Neolithic endurance: Stonehenge Visitor Centre

The Stonehenge Visitor Centre has been anticipated for about a century – that is, since the first attempts to move or close off the main arterial road that passes close by the world’s most substantial extant Neolithic construction. By 1992, the car and bus park with various temporary buildings that littered the site was seen as a national disgrace and a competition for a visitor centre was won by Edward Cullinan Architects, but to no avail. Following a number of reports and a series of architectural competitions, Denton Corker Marshall’s (DCM) building finally opened to the public in December 2013 to mild enthusiasm, which was rather lost in a controversy over a substantial hike in ticket prices. The response from the British architectural press has been somewhat grumpy – praising the building with a faintness that is discernible. Hugh Pearman compares it to “a particular type of very superior French motorway service station” in the RIBA Journal, adding, “That is no disgrace.” “Good enough, considering …” is a summary of what I heard in a pub poll of colleagues. But the building and site planning are better than that and the British reception of the design of the Visitor Centre seems to me to be jaundiced by failed commitments to earlier competitions and significant compromises in the brief and budget for the building now completed.
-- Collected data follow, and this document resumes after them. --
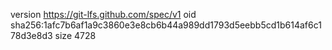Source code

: version https://git-lfs.github.com/spec/v1
oid sha256:1afc7b6af1a9c3860e3e8cb6b44a989dd1793d5eebb5cd1b614af6c178d3e8d3
size 4728
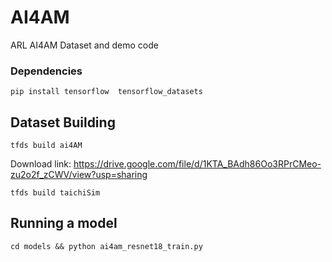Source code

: # AI4AM
ARL AI4AM Dataset and demo code

### Dependencies
`pip install tensorflow  tensorflow_datasets`

## Dataset Building
`tfds build ai4AM`

Download link: https://drive.google.com/file/d/1KTA_BAdh86Oo3RPrCMeo-zu2o2f_zCWV/view?usp=sharing

`tfds build taichiSim`

## Running a model
`cd models && python ai4am_resnet18_train.py`
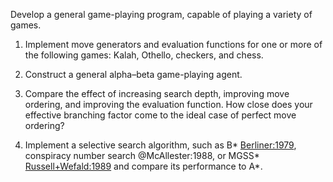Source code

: 

Develop a general game-playing program, capable of playing a variety of
games.<br>

1.  Implement move generators and evaluation functions for one or more
    of the following games: Kalah, Othello, checkers, and chess.<br>

2.  Construct a general alpha–beta game-playing agent.<br>

3.  Compare the effect of increasing search depth, improving move
    ordering, and improving the evaluation function. How close does your
    effective branching factor come to the ideal case of perfect move
    ordering?<br>

4.  Implement a selective search algorithm, such as B\* <a class="paperRef" title="" href="">Berliner:1979</a>,
    conspiracy number search @McAllester:1988, or MGSS\*
    <a class="paperRef" title="" href="">Russell+Wefald:1989</a> and compare its performance to A\*.
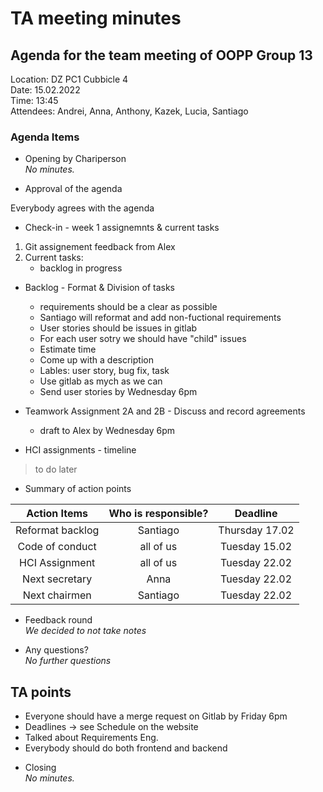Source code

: # TA meeting minutes

## Agenda for the team meeting of OOPP Group 13

Location: DZ PC1 Cubbicle 4  
Date: 15.02.2022  
Time: 13:45  
Attendees: Andrei, Anna, Anthony, Kazek, Lucia, Santiago

### Agenda Items

- Opening by Chariperson\
  *No minutes.*


- Approval of the agenda

Everybody agrees with the agenda

- Check-in - week 1 assignemnts & current tasks

1) Git assignement feedback from Alex
2) Current tasks:
    * backlog in progress


- Backlog - Format & Division of tasks
    * requirements should be a clear as possible
    * Santiago will reformat and add non-fuctional requirements
    * User stories should be issues in gitlab
    * For each user sotry we should have "child" issues
    * Estimate time
    * Come up with a description
    * Lables: user story, bug fix, task
    * Use gitlab as mych as we can
    * Send user stories by Wednesday 6pm


- Teamwork Assignment 2A and 2B - Discuss and record agreements
    * draft to Alex by Wednesday 6pm


- HCI assignments - timeline

> to do later

- Summary of action points

| Action Items | Who is responsible? | Deadline    |
|:------------:|:-------------------:|:-----------:|
| Reformat backlog | Santiago | Thursday 17.02 |
| Code of conduct | all of us          | Tuesday 15.02 |
| HCI Assignment | all of us           | Tuesday 22.02 |
| Next secretary | Anna | Tuesday 22.02 |
| Next chairmen | Santiago | Tuesday 22.02 |

- Feedback round\
  *We decided to not take notes*


- Any questions?  
  *No further questions*

## TA points

* Everyone should have a merge request on Gitlab by Friday 6pm
* Deadlines -> see Schedule on the website
* Talked about Requirements Eng.
* Everybody should do both frontend and backend


- Closing\
  *No minutes.*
DCM won invited competitions for the project twice, first in 2001 and again in 2010. The 2001 brief had a less sensitive site further away from the stones, allowing for a substantial building with four times the budget that was eventually made available. This project failed to go ahead because it also involved tunnelling a great length of the main road, at huge cost and with protracted disputes as to the siting. The recently completed building and its site planning, on the other hand, were briefed to be “modest” – with the A303 road still in place; with a site relatively close to the stones, making it difficult to place a building discreetly; and with a modest building budget of £6.9 million (AU$12.6 million1). DCM, along with the client English Heritage, proposed a principle of “reversibility,” which meant minimal foundations and excavations into a site of ongoing archaeological interest, and DCM extrapolated this requirement into a formal contrast between its building and the monumental site it serves. As Barrie Marshall writes of the design in the press release: “Where the stones are exposed, massive and purposely positioned, the centre is sheltered, lightweight and informal. And where the stones seem embedded into the earth, the centre rests on its surface.” There have been comments that the Visitor Centre ought to have been more monumental in some way, but such complaints really need to be addressed to the client and the commissioning process, the size and relatively insubstantial nature of the building being determined by the brief and site. How successful DCM has been in making a lightweight architecture that has sufficient decorum in this place so over-determined by its recent and ancient history is an interesting question to consider.